5.4 Dummy variables Dummy variables (DV's) classify subjects or observations into two mutually exclusive and exhaustive classes. A dummy variable takes a value 0 or 1, 1 for membership of a class, 0 for non-membership. The regression coefficient (β) on a dummy variable measures the average effect on the dependent variable (y) of membership of the class, by comparison with non-members.
5.5 The standard error The standard error of the regression equation (SE) measures the precision with which y can be predicted. For particular values of the x's, the regression equation based on a particular sample can be used to calculate the predicted value of y. Call this predicted value µy. Then the standard error (SE) of the estimate can be used to make the following statement: we are 95% confident that the true population value of y for those values of x is in the range µy ± 2 SE.
5.6 Collinearity One of the assumptions underlying OLS regression methods is that the explanatory variables are "linearly independent". If two independent variables are highly correlated they should not both appear in a regression equation, because they do not differ sufficiently from each other. As a rule of thumb, if |r| ≥ 0.7 between two variables, the variables should not both appear as independent variables in a regression equation, because they lack independent explanatory power.
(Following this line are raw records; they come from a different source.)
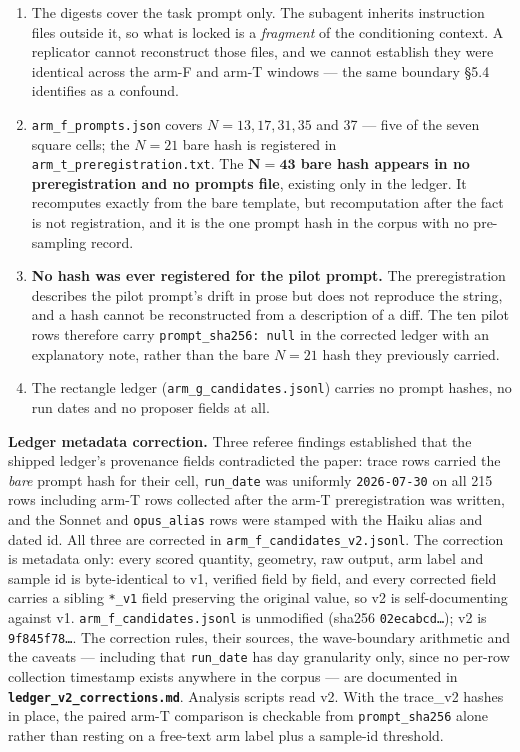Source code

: \documentclass[11pt]{article}
\begin{document}
\begin{enumerate}
\item The digests cover the task prompt only. The subagent inherits instruction files outside it,
   so what is locked is a \textit{fragment} of the conditioning context. A replicator cannot
   reconstruct those files, and we cannot establish they were identical across the arm-F and
   arm-T windows --- the same boundary \S5.4 identifies as a confound.
\item \texttt{arm\_f\_prompts.json} covers $N = 13, 17, 31, 35$ and 37 --- five of the seven square cells; the
   $N = 21$ bare hash is registered in \texttt{arm\_t\_preregistration.txt}. The \textbf{$\boldsymbol{N = 43}$ bare hash appears
   in no preregistration and no prompts file}, existing only in the ledger. It recomputes
   exactly from the bare template, but recomputation after the fact is not registration, and it
   is the one prompt hash in the corpus with no pre-sampling record.
\item \textbf{No hash was ever registered for the pilot prompt.} The preregistration describes the pilot
   prompt's drift in prose but does not reproduce the string, and a hash cannot be reconstructed
   from a description of a diff. The ten pilot rows therefore carry \texttt{prompt\_sha256: null} in the
   corrected ledger with an explanatory note, rather than the bare $N = 21$ hash they previously
   carried.
\item The rectangle ledger (\texttt{arm\_g\_candidates.jsonl}) carries no prompt hashes, no run dates and no
   proposer fields at all.
\end{enumerate}

\textbf{Ledger metadata correction.} Three referee findings established that the shipped ledger's
provenance fields contradicted the paper: trace rows carried the \textit{bare} prompt hash for their
cell, \texttt{run\_date} was uniformly \texttt{2026-07-30} on all 215 rows including arm-T rows collected after
the arm-T preregistration was written, and the Sonnet and \texttt{opus\_alias} rows were stamped with
the Haiku alias and dated id. All three are corrected in \texttt{arm\_f\_candidates\_v2.jsonl}. The
correction is metadata only: every scored quantity, geometry, raw output, arm label and sample
id is byte-identical to v1, verified field by field, and every corrected field carries a sibling
\texttt{*\_v1} field preserving the original value, so v2 is self-documenting against v1.
\texttt{arm\_f\_candidates.jsonl} is unmodified (sha256 \texttt{02ecabcd\dots}); v2 is \texttt{9f845f78\dots}. The correction
rules, their sources, the wave-boundary arithmetic and the caveats --- including that \texttt{run\_date}
has day granularity only, since no per-row collection timestamp exists anywhere in the corpus ---
are documented in \textbf{\texttt{ledger\_v2\_corrections.md}}. Analysis scripts read v2. With the trace\_v2
hashes in place, the paired arm-T comparison is checkable from \texttt{prompt\_sha256} alone rather than
resting on a free-text arm label plus a sample-id threshold.
\end{document}
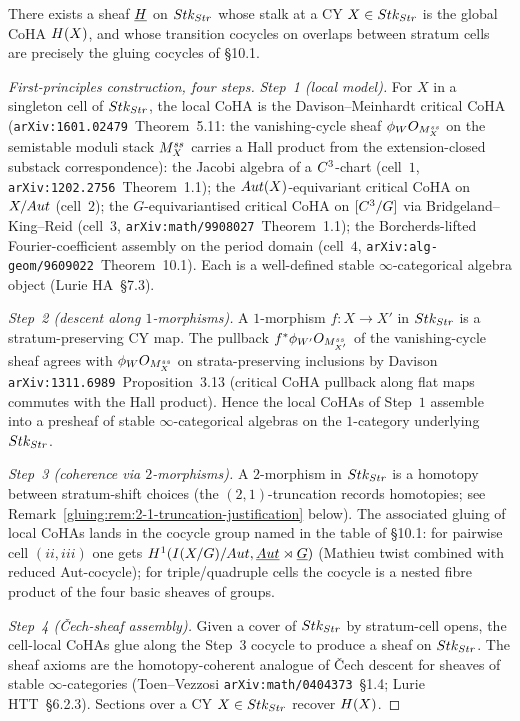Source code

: \begin{theorem}
\label{gluing:thm:sheaf-of-cohas}
There exists a sheaf $\underline{\cH}$ on $\Stk_{\Str}$ whose stalk at
a CY $X\in\Stk_{\Str}$ is the global CoHA $\cH(X)$, and whose
transition cocycles on overlaps between stratum cells are precisely the
gluing cocycles of \S 10.1.
\end{theorem}

\begin{proof}[First-principles construction, four steps]
\emph{Step~1 (local model).} For $X$ in a singleton cell of
$\Stk_{\Str}$, the local CoHA is the Davison--Meinhardt critical CoHA
(\texttt{arXiv:1601.02479}~Theorem~5.11: the vanishing-cycle sheaf
$\phi_{W}\cO_{\cM^{ss}_{X}}$ on the semistable moduli stack
$\cM^{ss}_{X}$ carries a Hall product from the extension-closed
substack correspondence): the Jacobi algebra of a $\C^{3}$-chart
(cell~$1$, \texttt{arXiv:1202.2756}~Theorem~1.1); the
$\Aut(X)$-equivariant critical CoHA on $X/\Aut$ (cell~$2$); the
$G$-equivariantised critical CoHA on $[\C^{3}/G]$ via
Bridgeland--King--Reid (cell~$3$,
\texttt{arXiv:math/9908027}~Theorem~1.1); the Borcherds-lifted
Fourier-coefficient assembly on the period domain (cell~$4$,
\texttt{arXiv:alg-geom/9609022}~Theorem~10.1). Each is a well-defined
stable $\infty$-categorical algebra object (Lurie HA~\S 7.3).

\emph{Step~2 (descent along $1$-morphisms).} A $1$-morphism
$f:X\to X'$ in $\Stk_{\Str}$ is a stratum-preserving CY map. The
pullback $f^{*}\phi_{W'}\cO_{\cM^{ss}_{X'}}$ of the vanishing-cycle
sheaf agrees with $\phi_{W}\cO_{\cM^{ss}_{X}}$ on strata-preserving
inclusions by Davison \texttt{arXiv:1311.6989}~Proposition~3.13
(critical CoHA pullback along flat maps commutes with the Hall
product). Hence the local CoHAs of Step~$1$ assemble into a presheaf
of stable $\infty$-categorical algebras on the $1$-category underlying
$\Stk_{\Str}$.

\emph{Step~3 (coherence via $2$-morphisms).} A $2$-morphism in
$\Stk_{\Str}$ is a homotopy between stratum-shift choices (the
$(2,1)$-truncation records homotopies; see
Remark~\ref{gluing:rem:2-1-truncation-justification} below). The
associated gluing of local CoHAs lands in the cocycle group named in
the table of \S 10.1: for pairwise cell $(ii,iii)$ one gets
$H^{1}(I(X/G)/\Aut,\underline{\Aut}\rtimes\underline{G})$ (Mathieu
twist combined with reduced Aut-cocycle); for triple/quadruple cells
the cocycle is a nested fibre product of the four basic sheaves of
groups.

\emph{Step~4 (\v{C}ech-sheaf assembly).} Given a cover of $\Stk_{\Str}$
by stratum-cell opens, the cell-local CoHAs glue along the Step~$3$
cocycle to produce a sheaf on $\Stk_{\Str}$. The sheaf axioms are the
homotopy-coherent analogue of \v{C}ech descent for sheaves of stable
$\infty$-categories (Toen--Vezzosi \texttt{arXiv:math/0404373}~\S 1.4;
Lurie HTT~\S 6.2.3). Sections over a CY $X\in\Stk_{\Str}$ recover
$\cH(X)$.
\end{proof}

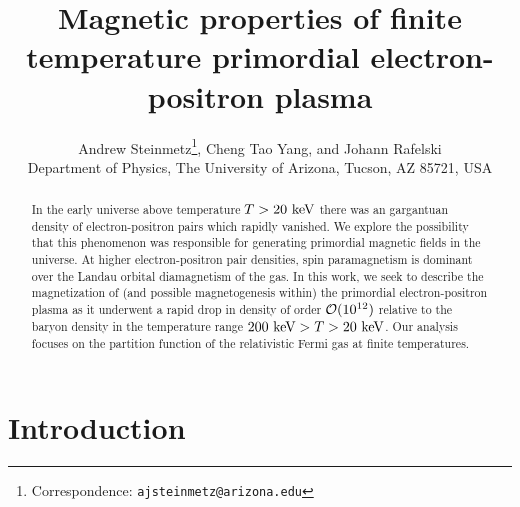 \documentclass[a4paper]{article}
\title{\boldmath Magnetic properties of finite temperature primordial electron-positron plasma}
\author{Andrew Steinmetz\orc{\orcC}\thanks{Correspondence: \texttt{ajsteinmetz@arizona.edu}}, Cheng Tao Yang\orc{\orcB}, and Johann Rafelski\orc{\orcA}\\ Department of Physics, The University of Arizona, Tucson, AZ 85721, USA}
\begin{document}
\maketitle

\begin{abstract}
    In the early universe above temperature $T>20\text{ keV}$ there was an gargantuan density of electron-positron pairs which rapidly vanished. We explore the possibility that this phenomenon was responsible for generating primordial magnetic fields in the universe. At higher electron-positron pair densities, spin paramagnetism is dominant over the Landau orbital diamagnetism of the gas. In this work, we seek to describe the magnetization of (and possible magnetogenesis within) the primordial electron-positron plasma as it underwent a rapid drop in density of order ${\cal O}(10^{12})$ relative to the baryon density in the temperature range $200\text{ keV}>T>20\text{ keV}$. Our analysis focuses on the partition function of the relativistic Fermi gas at finite temperatures.
\end{abstract}


\section{Introduction}\label{sec:Introduction}
\end{document}
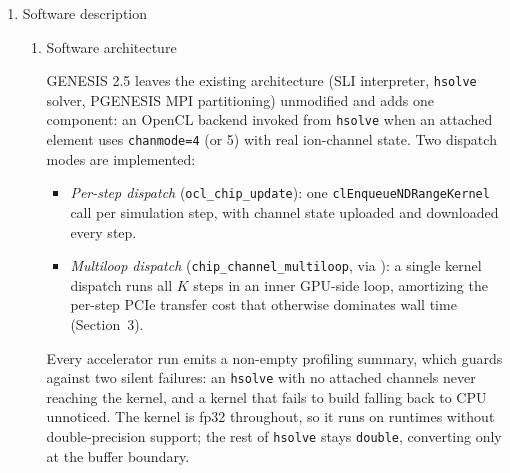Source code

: \documentclass[preprint,12pt, a4paper]{elsarticle}
\newcommand{\ccm}{\texttt{chip\_\allowbreak channel\_\allowbreak multiloop}}
\begin{document}
\begin{enumerate}
We provide both OpenCL and CUDA rather than choosing one because they buy different things. OpenCL is vendor-neutral and runs on the integrated GPUs now shipped with ordinary workstations, including devices without double-precision support, which is why the kernel is written in fp32 throughout. CUDA targets the NVIDIA datacenter and desktop cards where most cluster time is available and where the toolchain and profiling tools are standard. Both sit behind one entry point, so a model and its SLI script are unchanged between them and the choice is a build flag.

We name this release ``2.5'' rather than ``3.0'' deliberately: ``GENESIS 3''~\cite{g3_dev_plans} produced independent successor lines (Neurospaces/Heccer~\cite{cornelis2011}, MOOSE) evolving into the CBI federation~\cite{cornelis2008cbi,cornelis2007dendrite,cornelis2013interop}, not a single artifact comparable to GENESIS 2.4. GENESIS 2.5 is not a re-architecture and targets existing GENESIS 2.4 deployments that should not need to migrate models or scripts to gain accelerator support.

\item Software description

\begin{enumerate}
    \item Software architecture

    GENESIS 2.5 leaves the existing architecture (SLI interpreter, \texttt{hsolve} solver, PGENESIS MPI partitioning) unmodified and adds one component: an OpenCL backend invoked from \texttt{hsolve} when an attached element uses \texttt{chanmode=4} (or 5) with real ion-channel state. Two dispatch modes are implemented:
    \begin{itemize}
        \item \emph{Per-step dispatch} (\texttt{ocl\_chip\_update}): one {\small\texttt{clEnqueue\allowbreak NDRange\allowbreak Kernel}} call per simulation step, with channel state uploaded and downloaded every step.
        \item \emph{Multiloop dispatch} (\ccm{}, via ): a single kernel dispatch runs all $K$ steps in an inner GPU-side loop, amortizing the per-step PCIe transfer cost that otherwise dominates wall time (Section~3).
    \end{itemize}
    Every accelerator run emits a non-empty profiling summary, which guards against two silent failures: an \texttt{hsolve} with no attached channels never reaching the kernel, and a kernel that fails to build falling back to CPU unnoticed. The kernel is fp32 throughout, so it runs on runtimes without double-precision support; the rest of \texttt{hsolve} stays \texttt{double}, converting only at the buffer boundary.


\end{enumerate}
\end{enumerate}
\end{document}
5.7 The general-to-specific modelling methodology Consider a theory which implies that y is a function of x1 , x2 , x3 , x4 , x5: y = f( x1 , x2 , x3 , x4 , x5)
This is the general model of y. Data are collected on y and that x's, and ignoring the complexities of "non linear" relationships, a regression equation is estimated: y = β 0 + β 1 x 1 + β 2 x2 + β 3 x3 + β 4 x 4 + β 5 x 5 This is the first step in making the model more specific – moving from a general model to a general linear model. Imagine that significance levels are: β1 70% , β2 60% , β3 5% , β4 4% , β5 1%. Then the least significant variable (x1) would be dropped from the equation, and the equation re-estimated: y = β 0 + β 2 x 2 + β 3 x3 + β 4 x4 + β 5 x 5 This process of identifying and dropping the least significant independent variables is repeated until all regression coefficients reach some specified required level of significance (1%, 5% or 10%) according to context. This is a (very very rough) version of the general-to-specific modelling methodology.
Other things being equal, a simpler explanation is preferred. This translates to a preference for a regression equation with fewer explanatory variables, other things being equal. The general-to-specific modelling methodology captures the desire for explanatory parsimony.4
Parsimony: excessive carefulness in spending money or using resources; meanness. Occam's Razor: The principle that, all other things being equal, a simpler explanation is better.